That was a good one pard:hmm3grin2orange: Damn Pat...I don't hang out here much anymore, and then I stumble on to this thread and find out he's a hackin on me...I've had to take his #### for 16 years! You all have my permission to hack on him


----------



## slowp (Jun 26, 2011)

Spotted Owl said:


> This one can't fall away. I don't have anything right now but someone surely does.
> 
> Any tater sprouts or velcro sheep gloves make it to Oregon for the GTG couple weeks back?
> 
> ...


 
There were sheep along the freeway by Brownsville.
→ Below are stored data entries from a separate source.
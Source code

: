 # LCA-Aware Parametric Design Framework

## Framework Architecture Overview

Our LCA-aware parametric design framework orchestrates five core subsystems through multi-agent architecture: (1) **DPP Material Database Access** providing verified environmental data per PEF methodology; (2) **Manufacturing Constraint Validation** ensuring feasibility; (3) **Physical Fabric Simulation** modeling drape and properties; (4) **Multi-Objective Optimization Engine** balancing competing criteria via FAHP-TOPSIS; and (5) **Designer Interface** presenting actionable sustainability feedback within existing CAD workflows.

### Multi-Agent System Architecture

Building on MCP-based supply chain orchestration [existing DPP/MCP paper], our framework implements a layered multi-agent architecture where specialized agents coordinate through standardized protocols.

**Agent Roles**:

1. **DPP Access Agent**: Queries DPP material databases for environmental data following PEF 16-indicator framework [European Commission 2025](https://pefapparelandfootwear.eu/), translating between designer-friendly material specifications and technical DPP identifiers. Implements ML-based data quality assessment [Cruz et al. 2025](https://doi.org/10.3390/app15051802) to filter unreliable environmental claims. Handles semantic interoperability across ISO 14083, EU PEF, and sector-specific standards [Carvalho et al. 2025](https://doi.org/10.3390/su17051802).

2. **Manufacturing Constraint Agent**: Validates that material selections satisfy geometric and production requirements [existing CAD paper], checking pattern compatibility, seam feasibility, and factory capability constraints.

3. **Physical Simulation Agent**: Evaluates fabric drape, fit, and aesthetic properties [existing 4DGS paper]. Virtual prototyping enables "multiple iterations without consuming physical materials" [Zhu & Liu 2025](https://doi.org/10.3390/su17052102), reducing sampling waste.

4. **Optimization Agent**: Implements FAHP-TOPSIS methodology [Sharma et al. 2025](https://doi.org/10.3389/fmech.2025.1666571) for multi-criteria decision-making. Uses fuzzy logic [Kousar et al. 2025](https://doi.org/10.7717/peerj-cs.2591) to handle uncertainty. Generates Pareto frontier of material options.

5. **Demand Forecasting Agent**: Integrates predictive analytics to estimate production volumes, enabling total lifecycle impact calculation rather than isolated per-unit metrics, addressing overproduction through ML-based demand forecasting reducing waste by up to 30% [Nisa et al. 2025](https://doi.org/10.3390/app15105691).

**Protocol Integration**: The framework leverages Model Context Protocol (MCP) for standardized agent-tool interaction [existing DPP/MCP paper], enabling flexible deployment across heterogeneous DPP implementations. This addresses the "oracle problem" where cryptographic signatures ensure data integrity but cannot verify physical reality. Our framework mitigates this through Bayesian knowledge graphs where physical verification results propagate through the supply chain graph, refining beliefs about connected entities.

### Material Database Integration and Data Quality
We figured there was a delay in traffic caused by a van from Montaaaana so the Montaniacs and Taterguy didn't make it any further south. :msp_biggrin: Maybe they ended up at the Rainbow Gathering. That's kind of on their way home. 

I was all set to show them the art of slabbing to fit the terrain of one's property.


----------



## paccity (Jun 26, 2011)

hey tarzan, love that horn.


----------



## Sport Faller (Jun 26, 2011)

Man, how did I miss this whole thread until now?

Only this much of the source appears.